Work required: Records follow. Copy every line with "looking".

══ Stored data ══

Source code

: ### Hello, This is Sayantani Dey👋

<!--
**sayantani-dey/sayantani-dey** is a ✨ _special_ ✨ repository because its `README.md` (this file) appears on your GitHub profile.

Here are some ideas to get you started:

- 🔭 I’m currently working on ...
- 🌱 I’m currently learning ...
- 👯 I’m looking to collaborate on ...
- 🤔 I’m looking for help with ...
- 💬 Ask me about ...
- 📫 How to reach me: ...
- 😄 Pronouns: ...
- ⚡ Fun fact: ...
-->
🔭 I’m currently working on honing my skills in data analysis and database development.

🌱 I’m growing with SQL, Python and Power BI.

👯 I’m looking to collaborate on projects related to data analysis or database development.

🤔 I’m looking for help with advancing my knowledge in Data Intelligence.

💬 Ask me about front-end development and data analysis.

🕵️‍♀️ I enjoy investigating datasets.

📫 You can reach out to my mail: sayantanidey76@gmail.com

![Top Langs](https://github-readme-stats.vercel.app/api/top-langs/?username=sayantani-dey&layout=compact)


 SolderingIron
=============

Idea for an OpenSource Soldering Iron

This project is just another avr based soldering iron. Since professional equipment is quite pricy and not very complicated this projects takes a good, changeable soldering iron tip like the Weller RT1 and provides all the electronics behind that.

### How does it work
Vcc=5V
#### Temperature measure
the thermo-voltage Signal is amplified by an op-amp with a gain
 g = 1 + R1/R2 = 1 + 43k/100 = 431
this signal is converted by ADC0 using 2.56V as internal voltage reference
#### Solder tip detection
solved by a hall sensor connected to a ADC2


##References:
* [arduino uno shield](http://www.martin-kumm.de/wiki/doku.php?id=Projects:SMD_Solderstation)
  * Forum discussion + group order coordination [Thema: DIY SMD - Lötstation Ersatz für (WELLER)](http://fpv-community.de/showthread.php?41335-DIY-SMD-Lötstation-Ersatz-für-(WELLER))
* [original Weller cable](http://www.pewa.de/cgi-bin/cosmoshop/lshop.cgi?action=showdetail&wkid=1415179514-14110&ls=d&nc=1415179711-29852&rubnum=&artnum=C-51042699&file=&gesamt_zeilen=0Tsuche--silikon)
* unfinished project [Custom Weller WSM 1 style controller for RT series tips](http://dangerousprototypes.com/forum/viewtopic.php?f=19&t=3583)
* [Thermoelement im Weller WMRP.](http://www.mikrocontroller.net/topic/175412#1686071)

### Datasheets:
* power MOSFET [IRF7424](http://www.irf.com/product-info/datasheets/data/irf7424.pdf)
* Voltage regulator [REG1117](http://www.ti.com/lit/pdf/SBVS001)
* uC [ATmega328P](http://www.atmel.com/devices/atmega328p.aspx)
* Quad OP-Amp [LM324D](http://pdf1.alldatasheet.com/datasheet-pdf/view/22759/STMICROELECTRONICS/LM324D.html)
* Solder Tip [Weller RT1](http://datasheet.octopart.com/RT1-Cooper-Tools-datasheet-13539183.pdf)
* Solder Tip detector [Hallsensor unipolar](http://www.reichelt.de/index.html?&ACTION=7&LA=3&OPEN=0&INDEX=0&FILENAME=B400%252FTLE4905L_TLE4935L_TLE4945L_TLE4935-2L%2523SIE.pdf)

═══
══ Stored data ══

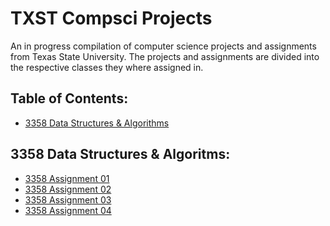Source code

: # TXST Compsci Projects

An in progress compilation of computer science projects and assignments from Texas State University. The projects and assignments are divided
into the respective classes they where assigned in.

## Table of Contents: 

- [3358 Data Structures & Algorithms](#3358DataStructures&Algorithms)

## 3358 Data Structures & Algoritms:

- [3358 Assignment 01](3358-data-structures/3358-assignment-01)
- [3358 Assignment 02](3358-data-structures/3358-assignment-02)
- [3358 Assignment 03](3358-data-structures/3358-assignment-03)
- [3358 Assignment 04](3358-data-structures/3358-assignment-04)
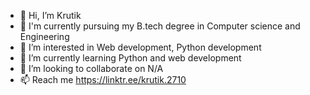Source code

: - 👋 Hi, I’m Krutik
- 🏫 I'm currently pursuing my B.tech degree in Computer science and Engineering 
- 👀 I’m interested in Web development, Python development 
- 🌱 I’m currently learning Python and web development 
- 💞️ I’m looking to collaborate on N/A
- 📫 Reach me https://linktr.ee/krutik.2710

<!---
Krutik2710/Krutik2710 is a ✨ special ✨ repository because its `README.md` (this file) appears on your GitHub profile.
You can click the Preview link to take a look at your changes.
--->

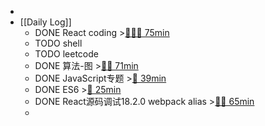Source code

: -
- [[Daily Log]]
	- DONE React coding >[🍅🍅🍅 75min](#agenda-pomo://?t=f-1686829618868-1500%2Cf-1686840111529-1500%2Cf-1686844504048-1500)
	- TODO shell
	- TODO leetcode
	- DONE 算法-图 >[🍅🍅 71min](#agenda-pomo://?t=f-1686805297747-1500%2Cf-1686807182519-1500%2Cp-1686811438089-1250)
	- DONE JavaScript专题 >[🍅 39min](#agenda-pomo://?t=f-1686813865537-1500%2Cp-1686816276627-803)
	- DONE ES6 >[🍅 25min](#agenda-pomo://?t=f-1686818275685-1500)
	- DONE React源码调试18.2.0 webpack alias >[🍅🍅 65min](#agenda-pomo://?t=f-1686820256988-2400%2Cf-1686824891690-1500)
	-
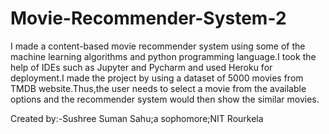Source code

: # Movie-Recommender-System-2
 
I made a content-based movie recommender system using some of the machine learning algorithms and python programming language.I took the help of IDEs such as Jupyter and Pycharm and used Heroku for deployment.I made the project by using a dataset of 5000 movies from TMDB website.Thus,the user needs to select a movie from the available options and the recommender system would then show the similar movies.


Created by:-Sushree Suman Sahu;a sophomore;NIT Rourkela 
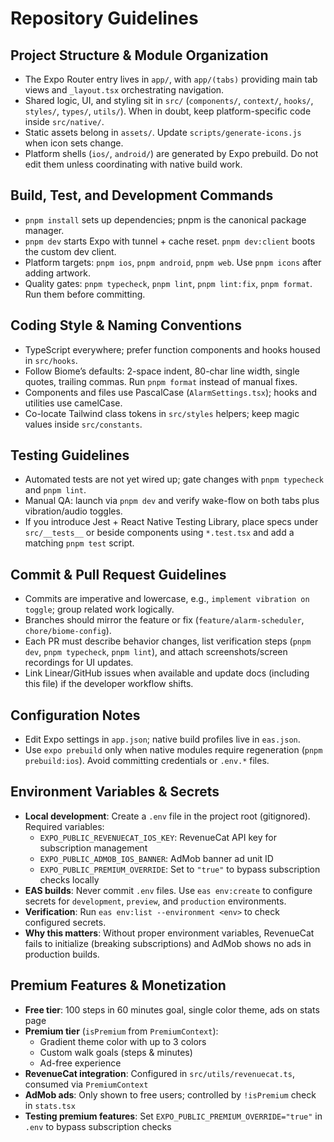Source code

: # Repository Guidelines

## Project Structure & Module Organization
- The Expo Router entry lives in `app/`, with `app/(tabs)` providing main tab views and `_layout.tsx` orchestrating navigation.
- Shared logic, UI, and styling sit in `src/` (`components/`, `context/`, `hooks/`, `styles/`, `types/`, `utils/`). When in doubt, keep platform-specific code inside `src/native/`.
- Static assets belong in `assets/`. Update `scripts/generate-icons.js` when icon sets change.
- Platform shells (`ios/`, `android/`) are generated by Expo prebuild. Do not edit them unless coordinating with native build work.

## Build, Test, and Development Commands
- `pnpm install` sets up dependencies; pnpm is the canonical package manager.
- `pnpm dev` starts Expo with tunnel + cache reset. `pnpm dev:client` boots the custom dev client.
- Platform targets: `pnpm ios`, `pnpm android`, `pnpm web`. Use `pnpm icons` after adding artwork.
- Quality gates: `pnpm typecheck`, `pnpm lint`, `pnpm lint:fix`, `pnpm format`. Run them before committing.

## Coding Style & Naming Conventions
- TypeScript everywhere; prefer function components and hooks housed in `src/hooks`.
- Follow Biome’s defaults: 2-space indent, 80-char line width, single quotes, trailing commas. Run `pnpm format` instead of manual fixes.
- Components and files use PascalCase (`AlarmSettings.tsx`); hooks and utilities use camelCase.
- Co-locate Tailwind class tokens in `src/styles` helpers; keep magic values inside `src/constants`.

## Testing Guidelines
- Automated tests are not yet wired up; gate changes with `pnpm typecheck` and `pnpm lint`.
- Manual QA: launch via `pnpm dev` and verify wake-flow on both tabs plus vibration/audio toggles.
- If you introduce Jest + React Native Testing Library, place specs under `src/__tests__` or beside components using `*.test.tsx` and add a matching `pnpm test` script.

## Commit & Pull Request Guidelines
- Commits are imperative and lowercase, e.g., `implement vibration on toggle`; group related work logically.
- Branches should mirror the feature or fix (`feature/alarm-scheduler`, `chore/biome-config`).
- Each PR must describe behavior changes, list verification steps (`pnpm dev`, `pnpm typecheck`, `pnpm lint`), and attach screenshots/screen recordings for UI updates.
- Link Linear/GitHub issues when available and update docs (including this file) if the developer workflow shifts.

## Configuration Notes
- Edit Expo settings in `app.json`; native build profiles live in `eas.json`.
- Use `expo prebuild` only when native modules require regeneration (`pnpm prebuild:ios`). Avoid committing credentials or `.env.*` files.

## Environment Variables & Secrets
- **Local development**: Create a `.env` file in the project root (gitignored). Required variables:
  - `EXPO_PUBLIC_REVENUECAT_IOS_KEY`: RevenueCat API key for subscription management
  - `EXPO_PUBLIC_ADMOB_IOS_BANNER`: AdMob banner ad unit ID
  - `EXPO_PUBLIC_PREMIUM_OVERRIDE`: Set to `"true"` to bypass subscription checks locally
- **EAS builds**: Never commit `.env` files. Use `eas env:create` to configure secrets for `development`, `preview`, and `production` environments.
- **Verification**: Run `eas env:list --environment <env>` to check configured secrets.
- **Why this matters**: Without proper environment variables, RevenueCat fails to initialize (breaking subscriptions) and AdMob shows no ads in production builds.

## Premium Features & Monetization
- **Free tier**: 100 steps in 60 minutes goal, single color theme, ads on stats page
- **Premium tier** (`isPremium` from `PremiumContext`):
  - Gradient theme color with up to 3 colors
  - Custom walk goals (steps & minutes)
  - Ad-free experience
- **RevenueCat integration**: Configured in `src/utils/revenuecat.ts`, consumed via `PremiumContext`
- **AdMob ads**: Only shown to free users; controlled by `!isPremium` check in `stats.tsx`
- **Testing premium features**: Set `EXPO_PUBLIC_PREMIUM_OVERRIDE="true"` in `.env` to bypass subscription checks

═══

Result:
- 👯 I’m looking to collaborate on ...
- 🤔 I’m looking for help with ...
👯 I’m looking to collaborate on projects related to data analysis or database development.
🤔 I’m looking for help with advancing my knowledge in Data Intelligence.
- 💞️ I’m looking to collaborate on N/A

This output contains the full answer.